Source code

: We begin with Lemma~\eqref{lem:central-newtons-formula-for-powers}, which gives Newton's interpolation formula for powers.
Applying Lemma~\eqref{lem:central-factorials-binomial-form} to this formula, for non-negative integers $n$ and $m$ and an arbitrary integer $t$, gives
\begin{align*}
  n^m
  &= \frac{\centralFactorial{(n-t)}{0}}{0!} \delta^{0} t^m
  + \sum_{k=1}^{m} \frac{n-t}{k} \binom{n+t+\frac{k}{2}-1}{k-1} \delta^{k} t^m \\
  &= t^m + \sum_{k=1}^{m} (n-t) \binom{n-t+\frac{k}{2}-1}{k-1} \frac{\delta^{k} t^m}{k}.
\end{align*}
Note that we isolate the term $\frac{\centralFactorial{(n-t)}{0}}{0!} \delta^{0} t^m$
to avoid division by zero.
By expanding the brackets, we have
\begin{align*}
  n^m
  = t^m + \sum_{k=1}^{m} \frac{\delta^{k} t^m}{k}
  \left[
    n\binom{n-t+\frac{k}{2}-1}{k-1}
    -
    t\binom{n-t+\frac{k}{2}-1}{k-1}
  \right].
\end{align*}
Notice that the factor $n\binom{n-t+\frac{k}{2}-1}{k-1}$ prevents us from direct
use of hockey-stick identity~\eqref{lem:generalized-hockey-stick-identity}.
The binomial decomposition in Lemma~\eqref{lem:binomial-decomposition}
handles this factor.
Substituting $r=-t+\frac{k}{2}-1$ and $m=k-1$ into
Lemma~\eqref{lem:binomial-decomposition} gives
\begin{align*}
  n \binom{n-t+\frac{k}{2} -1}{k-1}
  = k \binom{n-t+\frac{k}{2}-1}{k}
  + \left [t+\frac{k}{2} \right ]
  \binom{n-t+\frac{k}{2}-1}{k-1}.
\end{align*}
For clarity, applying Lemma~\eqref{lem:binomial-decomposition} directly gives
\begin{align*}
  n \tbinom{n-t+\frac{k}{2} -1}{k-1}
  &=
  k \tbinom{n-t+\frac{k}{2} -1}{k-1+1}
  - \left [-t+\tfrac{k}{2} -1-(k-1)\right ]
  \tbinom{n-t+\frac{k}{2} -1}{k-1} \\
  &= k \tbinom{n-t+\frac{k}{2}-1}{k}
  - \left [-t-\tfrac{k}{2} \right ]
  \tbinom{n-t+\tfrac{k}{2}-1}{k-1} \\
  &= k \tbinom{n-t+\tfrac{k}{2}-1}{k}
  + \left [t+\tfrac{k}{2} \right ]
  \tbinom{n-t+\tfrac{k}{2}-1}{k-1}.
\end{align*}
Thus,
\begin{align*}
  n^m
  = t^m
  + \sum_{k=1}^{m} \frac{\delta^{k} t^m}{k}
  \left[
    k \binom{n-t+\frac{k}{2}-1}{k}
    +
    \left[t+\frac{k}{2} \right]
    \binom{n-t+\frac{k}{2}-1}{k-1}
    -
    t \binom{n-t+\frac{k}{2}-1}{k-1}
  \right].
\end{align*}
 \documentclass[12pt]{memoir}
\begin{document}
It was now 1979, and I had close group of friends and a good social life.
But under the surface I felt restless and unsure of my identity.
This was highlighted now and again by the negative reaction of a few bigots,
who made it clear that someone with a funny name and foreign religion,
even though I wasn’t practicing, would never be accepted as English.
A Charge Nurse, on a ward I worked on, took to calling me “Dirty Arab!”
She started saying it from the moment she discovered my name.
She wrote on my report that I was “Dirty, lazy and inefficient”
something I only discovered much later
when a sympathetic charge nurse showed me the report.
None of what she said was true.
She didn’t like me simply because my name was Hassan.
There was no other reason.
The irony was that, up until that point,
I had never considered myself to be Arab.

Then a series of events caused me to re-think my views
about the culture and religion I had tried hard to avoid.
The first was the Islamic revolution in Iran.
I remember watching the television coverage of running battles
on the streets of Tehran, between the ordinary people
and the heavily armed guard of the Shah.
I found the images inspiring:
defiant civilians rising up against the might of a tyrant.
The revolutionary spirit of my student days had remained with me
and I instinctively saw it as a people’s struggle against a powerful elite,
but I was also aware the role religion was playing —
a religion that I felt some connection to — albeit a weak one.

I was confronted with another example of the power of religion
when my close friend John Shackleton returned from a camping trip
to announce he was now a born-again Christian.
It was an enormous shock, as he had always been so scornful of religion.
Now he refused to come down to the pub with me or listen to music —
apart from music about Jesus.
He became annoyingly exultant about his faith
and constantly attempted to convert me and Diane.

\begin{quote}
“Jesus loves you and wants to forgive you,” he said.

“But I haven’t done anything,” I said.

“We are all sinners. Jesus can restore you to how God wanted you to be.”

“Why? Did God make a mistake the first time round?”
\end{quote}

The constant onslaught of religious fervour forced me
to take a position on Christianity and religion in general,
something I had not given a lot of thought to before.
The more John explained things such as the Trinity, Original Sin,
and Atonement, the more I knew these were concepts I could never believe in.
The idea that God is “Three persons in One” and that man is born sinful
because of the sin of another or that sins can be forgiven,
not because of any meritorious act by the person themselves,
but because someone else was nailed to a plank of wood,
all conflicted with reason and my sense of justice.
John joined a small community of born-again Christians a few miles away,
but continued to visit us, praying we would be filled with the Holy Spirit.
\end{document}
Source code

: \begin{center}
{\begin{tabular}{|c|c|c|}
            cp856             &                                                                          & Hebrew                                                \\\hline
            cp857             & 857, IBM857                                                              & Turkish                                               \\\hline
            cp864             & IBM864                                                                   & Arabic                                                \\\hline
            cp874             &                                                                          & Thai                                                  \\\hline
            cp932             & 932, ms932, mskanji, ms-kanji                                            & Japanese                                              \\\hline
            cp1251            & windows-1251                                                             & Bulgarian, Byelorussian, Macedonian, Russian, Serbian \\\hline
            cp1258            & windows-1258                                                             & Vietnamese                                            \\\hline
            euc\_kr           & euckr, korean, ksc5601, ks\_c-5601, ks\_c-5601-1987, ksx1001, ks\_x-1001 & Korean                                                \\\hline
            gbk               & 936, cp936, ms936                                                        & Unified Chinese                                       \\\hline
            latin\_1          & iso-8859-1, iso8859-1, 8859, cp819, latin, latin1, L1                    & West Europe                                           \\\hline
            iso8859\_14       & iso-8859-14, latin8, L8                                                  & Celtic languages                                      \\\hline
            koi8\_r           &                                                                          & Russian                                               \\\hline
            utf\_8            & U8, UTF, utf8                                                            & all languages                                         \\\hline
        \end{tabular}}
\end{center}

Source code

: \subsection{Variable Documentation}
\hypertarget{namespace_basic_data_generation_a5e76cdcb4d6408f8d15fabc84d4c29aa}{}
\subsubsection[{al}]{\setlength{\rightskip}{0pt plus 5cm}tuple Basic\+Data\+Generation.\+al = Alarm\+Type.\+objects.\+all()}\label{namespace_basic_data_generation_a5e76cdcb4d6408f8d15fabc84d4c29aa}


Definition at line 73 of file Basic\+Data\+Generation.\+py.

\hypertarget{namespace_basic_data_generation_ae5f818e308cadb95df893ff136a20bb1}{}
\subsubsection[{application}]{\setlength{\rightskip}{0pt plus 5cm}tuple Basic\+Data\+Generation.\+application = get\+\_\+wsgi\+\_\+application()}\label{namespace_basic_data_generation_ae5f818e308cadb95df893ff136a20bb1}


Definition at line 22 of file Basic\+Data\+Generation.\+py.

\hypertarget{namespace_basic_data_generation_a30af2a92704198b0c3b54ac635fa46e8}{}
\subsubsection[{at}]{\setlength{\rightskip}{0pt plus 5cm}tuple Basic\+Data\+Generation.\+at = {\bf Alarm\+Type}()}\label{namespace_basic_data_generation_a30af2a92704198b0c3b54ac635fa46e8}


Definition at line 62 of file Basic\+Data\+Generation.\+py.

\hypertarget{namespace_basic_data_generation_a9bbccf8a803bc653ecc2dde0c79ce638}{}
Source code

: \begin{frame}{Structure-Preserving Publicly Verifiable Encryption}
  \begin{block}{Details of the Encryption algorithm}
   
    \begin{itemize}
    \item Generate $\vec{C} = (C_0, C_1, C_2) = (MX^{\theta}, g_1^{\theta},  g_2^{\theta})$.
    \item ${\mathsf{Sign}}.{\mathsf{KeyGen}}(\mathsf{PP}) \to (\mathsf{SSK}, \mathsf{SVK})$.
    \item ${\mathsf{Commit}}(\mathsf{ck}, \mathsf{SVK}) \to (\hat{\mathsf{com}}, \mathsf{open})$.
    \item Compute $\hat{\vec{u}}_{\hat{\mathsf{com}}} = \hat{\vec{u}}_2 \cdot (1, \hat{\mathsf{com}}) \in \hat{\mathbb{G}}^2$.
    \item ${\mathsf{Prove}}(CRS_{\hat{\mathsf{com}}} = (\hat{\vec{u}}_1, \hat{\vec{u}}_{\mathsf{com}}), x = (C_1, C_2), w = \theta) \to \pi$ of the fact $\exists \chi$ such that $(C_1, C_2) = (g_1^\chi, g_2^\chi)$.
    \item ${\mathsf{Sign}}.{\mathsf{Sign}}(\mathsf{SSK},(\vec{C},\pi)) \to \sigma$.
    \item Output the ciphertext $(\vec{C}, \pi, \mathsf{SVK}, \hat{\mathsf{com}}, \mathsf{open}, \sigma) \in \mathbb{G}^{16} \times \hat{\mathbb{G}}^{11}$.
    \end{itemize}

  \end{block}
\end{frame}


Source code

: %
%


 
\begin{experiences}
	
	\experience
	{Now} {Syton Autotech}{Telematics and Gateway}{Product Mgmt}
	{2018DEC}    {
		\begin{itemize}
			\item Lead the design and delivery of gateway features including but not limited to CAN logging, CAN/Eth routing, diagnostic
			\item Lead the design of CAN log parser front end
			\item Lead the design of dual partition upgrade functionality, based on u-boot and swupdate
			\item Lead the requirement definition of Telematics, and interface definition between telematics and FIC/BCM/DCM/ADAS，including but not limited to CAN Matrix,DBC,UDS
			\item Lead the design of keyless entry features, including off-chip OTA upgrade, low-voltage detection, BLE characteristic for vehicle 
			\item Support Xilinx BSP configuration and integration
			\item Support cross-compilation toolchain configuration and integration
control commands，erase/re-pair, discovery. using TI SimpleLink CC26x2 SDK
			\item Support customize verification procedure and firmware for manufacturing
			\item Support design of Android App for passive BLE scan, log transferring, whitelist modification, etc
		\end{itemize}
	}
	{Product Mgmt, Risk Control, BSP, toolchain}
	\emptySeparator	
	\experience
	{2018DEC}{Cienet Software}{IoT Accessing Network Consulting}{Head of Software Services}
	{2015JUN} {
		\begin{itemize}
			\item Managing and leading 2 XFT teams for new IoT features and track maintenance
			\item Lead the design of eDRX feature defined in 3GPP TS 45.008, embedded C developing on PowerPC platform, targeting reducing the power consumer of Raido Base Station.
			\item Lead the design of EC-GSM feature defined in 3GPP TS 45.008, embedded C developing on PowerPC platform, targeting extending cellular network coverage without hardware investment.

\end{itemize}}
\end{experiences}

◇ ◇ ◇ ◇

• Work to complete: Check each line of the records for the word "experiences", and show the lines that contain it.

• Expected output:
\begin{experiences}
\end{experiences}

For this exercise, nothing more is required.